Theatre: Waiting for Godot was never so much fun

Robert Butler
Sunday 15 March 1998 00:02 GMT
Comments

Your support helps us to tell the story

From reproductive rights to climate change to Big Tech, The Independent is on the ground when the story is developing. Whether it's investigating the financials of Elon Musk's pro-Trump PAC or producing our latest documentary, 'The A Word', which shines a light on the American women fighting for reproductive rights, we know how important it is to parse out the facts from the messaging.

At such a critical moment in US history, we need reporters on the ground. Your donation allows us to keep sending journalists to speak to both sides of the story.

The Independent is trusted by Americans across the entire political spectrum. And unlike many other quality news outlets, we choose not to lock Americans out of our reporting and analysis with paywalls. We believe quality journalism should be available to everyone, paid for by those who can afford it.

Your support makes all the difference.

IT'S NOT often you have to single out the part played by the wooden planks of the stage for praise. But at the Piccadilly Theatre they perform a key role. Peter Hall had to move his rep company from the Old Vic - when Ed Mirvish put the building up for sale - and has brought it to the West End. The moment you enter the auditorium you know the move is for the best. The Piccadilly is another big theatre, but it's been cleverly reconfigured. The producer, Bill Kenwright, has taken out 76 seats and put a T-aisle in the centre of the stalls. He's taken out a row at the front and covered the orchestra pit. The stage now slopes down towards the first few rows. It reaches so low that if it went any further it would resemble the back end of a cross-channel ferry and we could drive cars up on to it.
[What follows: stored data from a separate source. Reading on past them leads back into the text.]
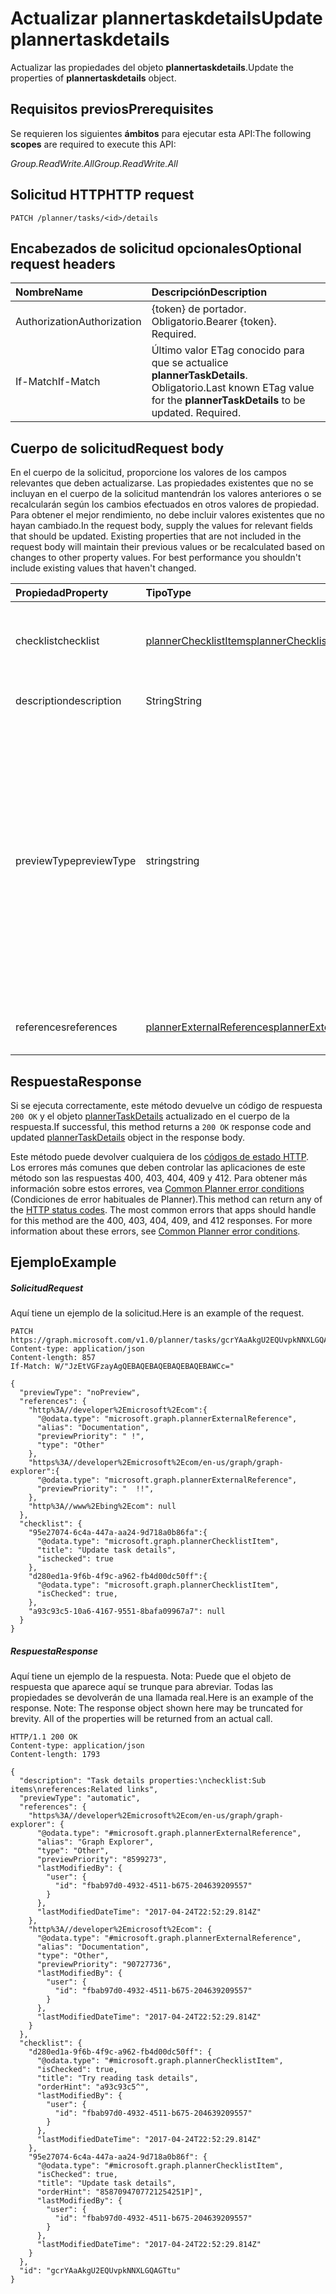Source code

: # <a name="update-plannertaskdetails"></a><span data-ttu-id="d3cb7-101">Actualizar plannertaskdetails</span><span class="sxs-lookup"><span data-stu-id="d3cb7-101">Update plannertaskdetails</span></span>

<span data-ttu-id="d3cb7-102">Actualizar las propiedades del objeto **plannertaskdetails**.</span><span class="sxs-lookup"><span data-stu-id="d3cb7-102">Update the properties of **plannertaskdetails** object.</span></span>
## <a name="prerequisites"></a><span data-ttu-id="d3cb7-103">Requisitos previos</span><span class="sxs-lookup"><span data-stu-id="d3cb7-103">Prerequisites</span></span>
<span data-ttu-id="d3cb7-104">Se requieren los siguientes **ámbitos** para ejecutar esta API:</span><span class="sxs-lookup"><span data-stu-id="d3cb7-104">The following **scopes** are required to execute this API:</span></span> 

<span data-ttu-id="d3cb7-105">*Group.ReadWrite.All*</span><span class="sxs-lookup"><span data-stu-id="d3cb7-105">*Group.ReadWrite.All*</span></span>
## <a name="http-request"></a><span data-ttu-id="d3cb7-106">Solicitud HTTP</span><span class="sxs-lookup"><span data-stu-id="d3cb7-106">HTTP request</span></span>
<!-- { "blockType": "ignored" } -->
```http
PATCH /planner/tasks/<id>/details
```
## <a name="optional-request-headers"></a><span data-ttu-id="d3cb7-107">Encabezados de solicitud opcionales</span><span class="sxs-lookup"><span data-stu-id="d3cb7-107">Optional request headers</span></span>
| <span data-ttu-id="d3cb7-108">Nombre</span><span class="sxs-lookup"><span data-stu-id="d3cb7-108">Name</span></span>       | <span data-ttu-id="d3cb7-109">Descripción</span><span class="sxs-lookup"><span data-stu-id="d3cb7-109">Description</span></span>|
|:-----------|:-----------|
| <span data-ttu-id="d3cb7-110">Authorization</span><span class="sxs-lookup"><span data-stu-id="d3cb7-110">Authorization</span></span>  | <span data-ttu-id="d3cb7-p101">{token} de portador. Obligatorio.</span><span class="sxs-lookup"><span data-stu-id="d3cb7-p101">Bearer {token}. Required.</span></span> |
| <span data-ttu-id="d3cb7-113">If-Match</span><span class="sxs-lookup"><span data-stu-id="d3cb7-113">If-Match</span></span>  | <span data-ttu-id="d3cb7-p102">Último valor ETag conocido para que se actualice **plannerTaskDetails**. Obligatorio.</span><span class="sxs-lookup"><span data-stu-id="d3cb7-p102">Last known ETag value for the **plannerTaskDetails** to be updated. Required.</span></span>|

## <a name="request-body"></a><span data-ttu-id="d3cb7-116">Cuerpo de solicitud</span><span class="sxs-lookup"><span data-stu-id="d3cb7-116">Request body</span></span>
<span data-ttu-id="d3cb7-p103">En el cuerpo de la solicitud, proporcione los valores de los campos relevantes que deben actualizarse. Las propiedades existentes que no se incluyan en el cuerpo de la solicitud mantendrán los valores anteriores o se recalcularán según los cambios efectuados en otros valores de propiedad. Para obtener el mejor rendimiento, no debe incluir valores existentes que no hayan cambiado.</span><span class="sxs-lookup"><span data-stu-id="d3cb7-p103">In the request body, supply the values for relevant fields that should be updated. Existing properties that are not included in the request body will maintain their previous values or be recalculated based on changes to other property values. For best performance you shouldn't include existing values that haven't changed.</span></span>

| <span data-ttu-id="d3cb7-120">Propiedad</span><span class="sxs-lookup"><span data-stu-id="d3cb7-120">Property</span></span>     | <span data-ttu-id="d3cb7-121">Tipo</span><span class="sxs-lookup"><span data-stu-id="d3cb7-121">Type</span></span>   |<span data-ttu-id="d3cb7-122">Descripción</span><span class="sxs-lookup"><span data-stu-id="d3cb7-122">Description</span></span>|
|:---------------|:--------|:----------|
|<span data-ttu-id="d3cb7-123">checklist</span><span class="sxs-lookup"><span data-stu-id="d3cb7-123">checklist</span></span>|[<span data-ttu-id="d3cb7-124">plannerChecklistItems</span><span class="sxs-lookup"><span data-stu-id="d3cb7-124">plannerChecklistItems</span></span>](../resources/plannerchecklistitems.md)|<span data-ttu-id="d3cb7-125">Colección de elementos de la lista de comprobación de la tarea.</span><span class="sxs-lookup"><span data-stu-id="d3cb7-125">The collection of checklist items on the task.</span></span>|
|<span data-ttu-id="d3cb7-126">description</span><span class="sxs-lookup"><span data-stu-id="d3cb7-126">description</span></span>|<span data-ttu-id="d3cb7-127">String</span><span class="sxs-lookup"><span data-stu-id="d3cb7-127">String</span></span>|<span data-ttu-id="d3cb7-128">Descripción de la tarea</span><span class="sxs-lookup"><span data-stu-id="d3cb7-128">Description of the task</span></span>|
|<span data-ttu-id="d3cb7-129">previewType</span><span class="sxs-lookup"><span data-stu-id="d3cb7-129">previewType</span></span>|<span data-ttu-id="d3cb7-130">string</span><span class="sxs-lookup"><span data-stu-id="d3cb7-130">string</span></span>|<span data-ttu-id="d3cb7-p104">Establece el tipo de vista previa que aparece en la tarea. Los valores posibles son `automatic`, `noPreview`, `checklist`, `description` y `reference`. Si se establece en `automatic`, la aplicación que visualiza la tarea elige la vista previa mostrada.</span><span class="sxs-lookup"><span data-stu-id="d3cb7-p104">This sets the type of preview that shows up on the task. Possible values are: `automatic`, `noPreview`, `checklist`, `description`, `reference`. When set to `automatic` the displayed preview is chosen by the app viewing the task.</span></span>|
|<span data-ttu-id="d3cb7-134">references</span><span class="sxs-lookup"><span data-stu-id="d3cb7-134">references</span></span>|[<span data-ttu-id="d3cb7-135">plannerExternalReferences</span><span class="sxs-lookup"><span data-stu-id="d3cb7-135">plannerExternalReferences</span></span>](../resources/plannerexternalreferences.md)|<span data-ttu-id="d3cb7-136">La colección de referencias de la tarea.</span><span class="sxs-lookup"><span data-stu-id="d3cb7-136">The collection of references on the task.</span></span>|

## <a name="response"></a><span data-ttu-id="d3cb7-137">Respuesta</span><span class="sxs-lookup"><span data-stu-id="d3cb7-137">Response</span></span>

<span data-ttu-id="d3cb7-138">Si se ejecuta correctamente, este método devuelve un código de respuesta `200 OK` y el objeto [plannerTaskDetails](../resources/plannertaskdetails.md) actualizado en el cuerpo de la respuesta.</span><span class="sxs-lookup"><span data-stu-id="d3cb7-138">If successful, this method returns a `200 OK` response code and updated [plannerTaskDetails](../resources/plannertaskdetails.md) object in the response body.</span></span>

<span data-ttu-id="d3cb7-p105">Este método puede devolver cualquiera de los [códigos de estado HTTP](../../../concepts/errors.md). Los errores más comunes que deben controlar las aplicaciones de este método son las respuestas 400, 403, 404, 409 y 412. Para obtener más información sobre estos errores, vea [Common Planner error conditions](../resources/planner_overview.md#common-planner-error-conditions) (Condiciones de error habituales de Planner).</span><span class="sxs-lookup"><span data-stu-id="d3cb7-p105">This method can return any of the [HTTP status codes](../../../concepts/errors.md). The most common errors that apps should handle for this method are the 400, 403, 404, 409, and 412 responses. For more information about these errors, see [Common Planner error conditions](../resources/planner_overview.md#common-planner-error-conditions).</span></span>

## <a name="example"></a><span data-ttu-id="d3cb7-142">Ejemplo</span><span class="sxs-lookup"><span data-stu-id="d3cb7-142">Example</span></span>
##### <a name="request"></a><span data-ttu-id="d3cb7-143">Solicitud</span><span class="sxs-lookup"><span data-stu-id="d3cb7-143">Request</span></span>
<span data-ttu-id="d3cb7-144">Aquí tiene un ejemplo de la solicitud.</span><span class="sxs-lookup"><span data-stu-id="d3cb7-144">Here is an example of the request.</span></span>
<!-- {
  "blockType": "request",
  "name": "update_plannertaskdetails"
}-->
```http
PATCH https://graph.microsoft.com/v1.0/planner/tasks/gcrYAaAkgU2EQUvpkNNXLGQAGTtu/details
Content-type: application/json
Content-length: 857
If-Match: W/"JzEtVGFzayAgQEBAQEBAQEBAQEBAQEBAWCc="

{
  "previewType": "noPreview",
  "references": {
    "http%3A//developer%2Emicrosoft%2Ecom":{
      "@odata.type": "microsoft.graph.plannerExternalReference",
      "alias": "Documentation",
      "previewPriority": " !",
      "type": "Other"
    },
    "https%3A//developer%2Emicrosoft%2Ecom/en-us/graph/graph-explorer":{
      "@odata.type": "microsoft.graph.plannerExternalReference",
      "previewPriority": "  !!",
    },
    "http%3A//www%2Ebing%2Ecom": null
  },
  "checklist": {
    "95e27074-6c4a-447a-aa24-9d718a0b86fa":{
      "@odata.type": "microsoft.graph.plannerChecklistItem",
      "title": "Update task details",
      "ischecked": true
    },
    "d280ed1a-9f6b-4f9c-a962-fb4d00dc50ff":{
      "@odata.type": "microsoft.graph.plannerChecklistItem",
      "isChecked": true,
    },
    "a93c93c5-10a6-4167-9551-8bafa09967a7": null
  }
}
```
##### <a name="response"></a><span data-ttu-id="d3cb7-145">Respuesta</span><span class="sxs-lookup"><span data-stu-id="d3cb7-145">Response</span></span>
<span data-ttu-id="d3cb7-p106">Aquí tiene un ejemplo de la respuesta. Nota: Puede que el objeto de respuesta que aparece aquí se trunque para abreviar. Todas las propiedades se devolverán de una llamada real.</span><span class="sxs-lookup"><span data-stu-id="d3cb7-p106">Here is an example of the response. Note: The response object shown here may be truncated for brevity. All of the properties will be returned from an actual call.</span></span>
<!-- {
  "blockType": "response",
  "truncated": true,
  "@odata.type": "microsoft.graph.plannerTaskDetails"
} -->
```http
HTTP/1.1 200 OK
Content-type: application/json
Content-length: 1793

{
  "description": "Task details properties:\nchecklist:Sub items\nreferences:Related links",
  "previewType": "automatic",
  "references": {
    "https%3A//developer%2Emicrosoft%2Ecom/en-us/graph/graph-explorer": {
      "@odata.type": "#microsoft.graph.plannerExternalReference",
      "alias": "Graph Explorer",
      "type": "Other",
      "previewPriority": "8599273",
      "lastModifiedBy": {
        "user": {
          "id": "fbab97d0-4932-4511-b675-204639209557"
        }
      },
      "lastModifiedDateTime": "2017-04-24T22:52:29.814Z"
    },
    "http%3A//developer%2Emicrosoft%2Ecom": {
      "@odata.type": "#microsoft.graph.plannerExternalReference",
      "alias": "Documentation",
      "type": "Other",
      "previewPriority": "90727736",
      "lastModifiedBy": {
        "user": {
          "id": "fbab97d0-4932-4511-b675-204639209557"
        }
      },
      "lastModifiedDateTime": "2017-04-24T22:52:29.814Z"
    }
  },
  "checklist": {
    "d280ed1a-9f6b-4f9c-a962-fb4d00dc50ff": {
      "@odata.type": "#microsoft.graph.plannerChecklistItem",
      "isChecked": true,
      "title": "Try reading task details",
      "orderHint": "a93c93c5^",
      "lastModifiedBy": {
        "user": {
          "id": "fbab97d0-4932-4511-b675-204639209557"
        }
      },
      "lastModifiedDateTime": "2017-04-24T22:52:29.814Z"
    },
    "95e27074-6c4a-447a-aa24-9d718a0b86f": {
      "@odata.type": "#microsoft.graph.plannerChecklistItem",
      "isChecked": true,
      "title": "Update task details",
      "orderHint": "8587094707721254251P]",
      "lastModifiedBy": {
        "user": {
          "id": "fbab97d0-4932-4511-b675-204639209557"
        }
      },
      "lastModifiedDateTime": "2017-04-24T22:52:29.814Z"
    }
  },
  "id": "gcrYAaAkgU2EQUvpkNNXLGQAGTtu"
}
```

<!-- uuid: 8fcb5dbc-d5aa-4681-8e31-b001d5168d79
2015-10-25 14:57:30 UTC -->
<!-- {
  "type": "#page.annotation",
  "description": "Update plannertaskdetails",
  "keywords": "",
  "section": "documentation",
  "tocPath": ""
}-->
If this sounds technical, front-of-house stuff, the aesthetic knock-on is big. Hall has bravely chosen to open his new season with a recast revival of last year's Waiting For Godot. The new intimacy provided by the Piccadilly allows him to maximimise to tremendous effect one aspect of Beckett's writing. It makes this year's Godot even better than the last one.

The Old Vic was a tricky venue for a rep season: particularly one which included new, slight plays. In Godot even, which is neither new nor slight, Ben Kingsley and Alan Howard could appear remote. Here, the new Vladimir and Estragon - Alan Dobie and Julian Glover - are free to amble so far downstage they could take a peek at our programmes. They head to the edge of the stage, shoulder to shoulder, arm in arm, like first cousins of Morecombe and Wise. They peer out at us. "Inspiring prospects," says Estragon. People worry endlessly about the relationship between Vladimir and Estragon. They don't worry enough about their relationship with the audience.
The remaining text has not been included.